◆ INSTRUCTIONS FOR THE TASK: For each line below that includes the string "logic", show the whole line.

◆ RECORDS FOR THIS TASK:

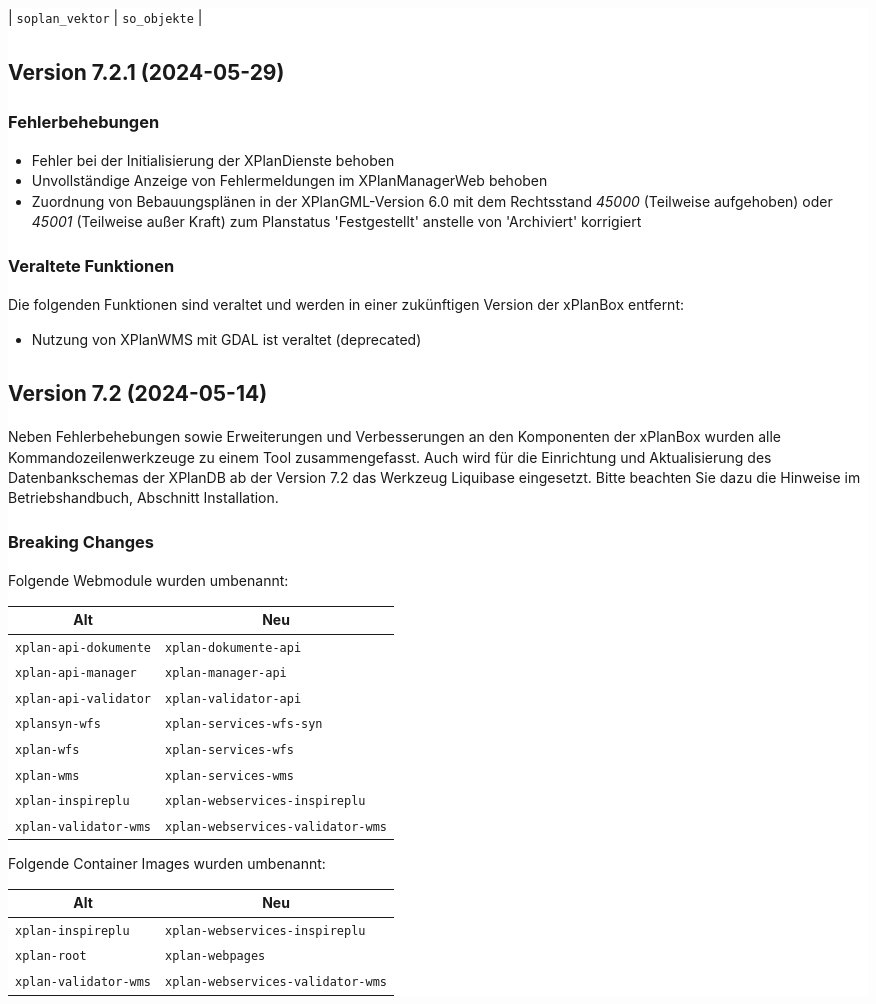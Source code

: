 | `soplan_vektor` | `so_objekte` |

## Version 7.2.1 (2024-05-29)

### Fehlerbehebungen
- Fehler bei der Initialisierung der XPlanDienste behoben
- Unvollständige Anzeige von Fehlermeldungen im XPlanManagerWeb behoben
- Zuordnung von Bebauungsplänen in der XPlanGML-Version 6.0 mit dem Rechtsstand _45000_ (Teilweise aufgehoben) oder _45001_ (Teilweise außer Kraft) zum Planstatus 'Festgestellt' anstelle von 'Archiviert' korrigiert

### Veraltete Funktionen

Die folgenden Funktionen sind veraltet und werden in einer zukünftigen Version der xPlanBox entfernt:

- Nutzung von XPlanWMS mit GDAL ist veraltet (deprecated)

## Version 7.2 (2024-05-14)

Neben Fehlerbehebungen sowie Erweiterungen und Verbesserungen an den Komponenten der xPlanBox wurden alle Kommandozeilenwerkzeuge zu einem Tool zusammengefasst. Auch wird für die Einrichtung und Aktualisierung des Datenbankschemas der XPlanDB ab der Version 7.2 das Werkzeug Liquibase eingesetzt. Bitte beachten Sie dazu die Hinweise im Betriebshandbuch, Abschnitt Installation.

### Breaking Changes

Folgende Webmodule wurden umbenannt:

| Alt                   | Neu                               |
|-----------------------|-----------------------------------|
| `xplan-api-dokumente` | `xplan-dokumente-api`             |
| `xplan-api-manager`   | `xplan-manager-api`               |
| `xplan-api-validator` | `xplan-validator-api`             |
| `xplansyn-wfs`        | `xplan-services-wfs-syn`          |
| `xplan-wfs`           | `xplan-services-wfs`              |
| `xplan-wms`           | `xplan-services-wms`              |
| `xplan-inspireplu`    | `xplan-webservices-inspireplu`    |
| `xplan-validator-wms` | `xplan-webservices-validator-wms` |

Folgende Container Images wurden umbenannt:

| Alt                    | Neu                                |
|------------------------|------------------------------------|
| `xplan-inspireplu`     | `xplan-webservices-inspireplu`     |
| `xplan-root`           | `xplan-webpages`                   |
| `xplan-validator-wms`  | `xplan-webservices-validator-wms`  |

* * *

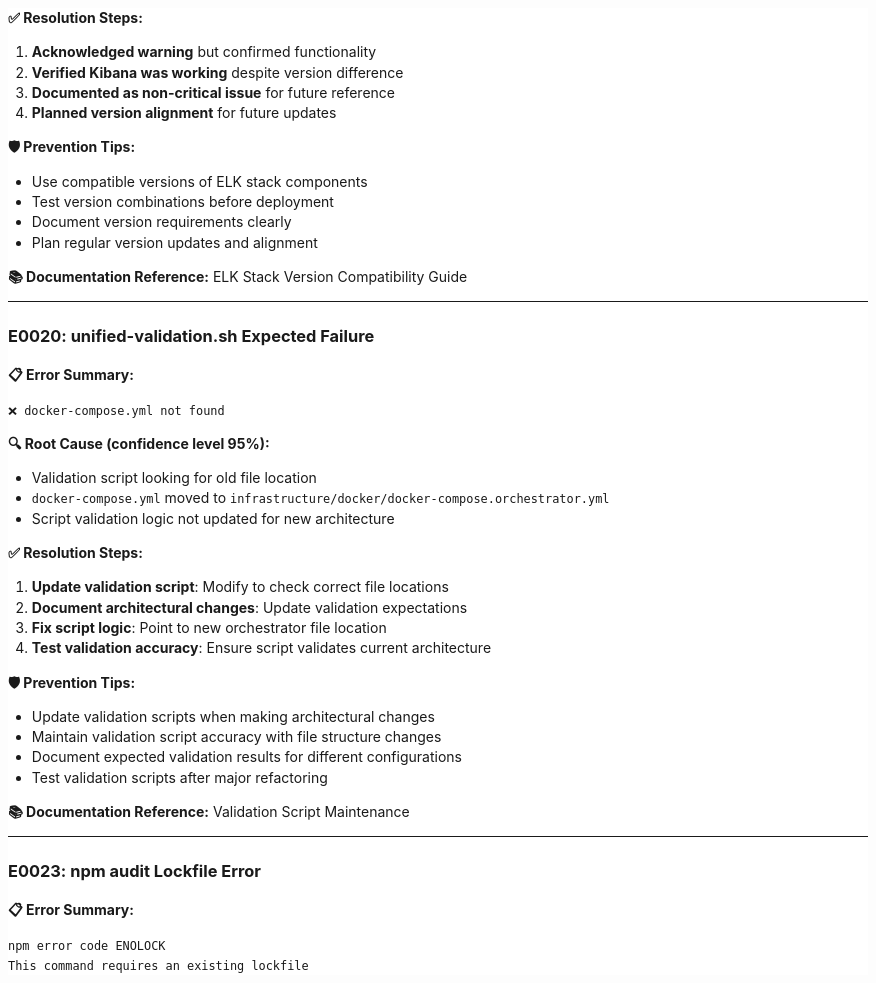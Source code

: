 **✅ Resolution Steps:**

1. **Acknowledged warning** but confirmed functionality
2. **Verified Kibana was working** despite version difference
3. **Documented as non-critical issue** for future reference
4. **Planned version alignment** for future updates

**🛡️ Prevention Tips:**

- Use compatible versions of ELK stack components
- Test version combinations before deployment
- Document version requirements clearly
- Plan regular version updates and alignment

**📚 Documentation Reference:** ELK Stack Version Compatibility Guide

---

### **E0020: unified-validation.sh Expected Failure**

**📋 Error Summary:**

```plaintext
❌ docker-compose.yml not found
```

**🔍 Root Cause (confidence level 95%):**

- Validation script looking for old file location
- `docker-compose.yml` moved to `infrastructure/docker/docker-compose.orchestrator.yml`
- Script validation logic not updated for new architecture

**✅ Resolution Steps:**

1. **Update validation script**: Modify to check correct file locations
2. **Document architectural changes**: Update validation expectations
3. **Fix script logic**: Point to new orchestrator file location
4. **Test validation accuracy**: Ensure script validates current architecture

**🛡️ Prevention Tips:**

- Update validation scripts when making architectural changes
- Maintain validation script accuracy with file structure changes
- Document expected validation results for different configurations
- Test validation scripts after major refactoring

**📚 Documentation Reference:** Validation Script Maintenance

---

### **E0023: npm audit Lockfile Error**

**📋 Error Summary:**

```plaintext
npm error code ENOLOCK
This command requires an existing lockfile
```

◆ ANSWER SECTION:
- Script validation logic not updated for new architecture
3. **Fix script logic**: Point to new orchestrator file location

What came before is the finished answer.